**Work required:** The number needed is how many lines of the data hold the string "with". Give that number and nothing more.
--- Records shown ---
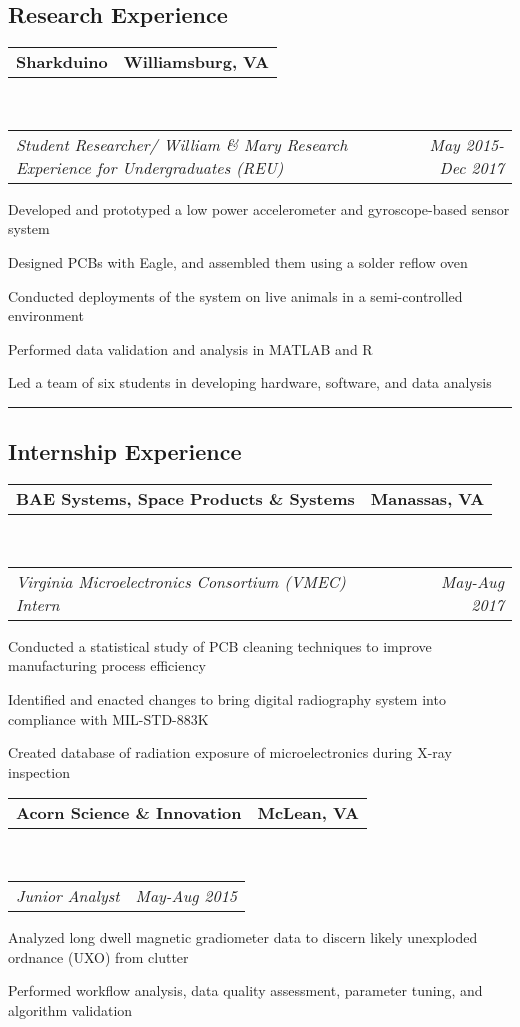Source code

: \documentclass[10pt,letterpaper]{article}
\makeatletter
\newcommand{\headerrow}[2]
{\begin{tabular*}{\linewidth}{l@{\extracolsep{\fill}}r}
	#1 &
	#2 \\
\end{tabular*}}
\makeatother
\begin{document}
\subsection*{Research Experience}

	\headerrow
		{\textbf{Sharkduino}}
		{\textbf{Williamsburg, VA}}
	\\
	\headerrow
		{\emph{Student Researcher/ William \& Mary Research Experience for Undergraduates (REU)}}
		{\emph{May 2015-Dec 2017}}
	\begin{itemize*}
	\item Developed and prototyped a low power accelerometer and gyroscope-based sensor system
	\item Designed PCBs with Eagle, and assembled them using a solder reflow oven
	\item Conducted deployments of the system on live animals in a semi-controlled environment
	\item Performed data validation and analysis in MATLAB and R
	\item Led a team of six students in developing hardware, software, and data analysis
	\end{itemize*}
	
\hrule
\vspace{-0.4em}
\subsection*{Internship Experience}
\headerrow
		{\textbf{BAE Systems, Space Products \& Systems}}
		{\textbf{Manassas, VA}}
	\\
	\headerrow
		{\emph{Virginia Microelectronics Consortium (VMEC) Intern}}
		{\emph{May-Aug 2017}}
\begin{itemize*}
		\item Conducted a statistical study of PCB cleaning techniques to improve manufacturing process efficiency
		\item Identified and enacted changes to bring digital radiography system into compliance with MIL-STD-883K
		\item Created database of radiation exposure of microelectronics during X-ray inspection
	\end{itemize*}
	\headerrow
		{\textbf{Acorn Science \& Innovation}}
		{\textbf{McLean, VA}}
	\\
	\headerrow
		{\emph{Junior Analyst}}
		{\emph{May-Aug 2015}}
	\begin{itemize*}
		\item Analyzed long dwell magnetic gradiometer data to
			discern likely unexploded ordnance (UXO) from clutter
		\item Performed workflow analysis, data quality assessment, parameter tuning, and algorithm validation
	\end{itemize*}
	
\end{document}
---
**Problem solution:** 2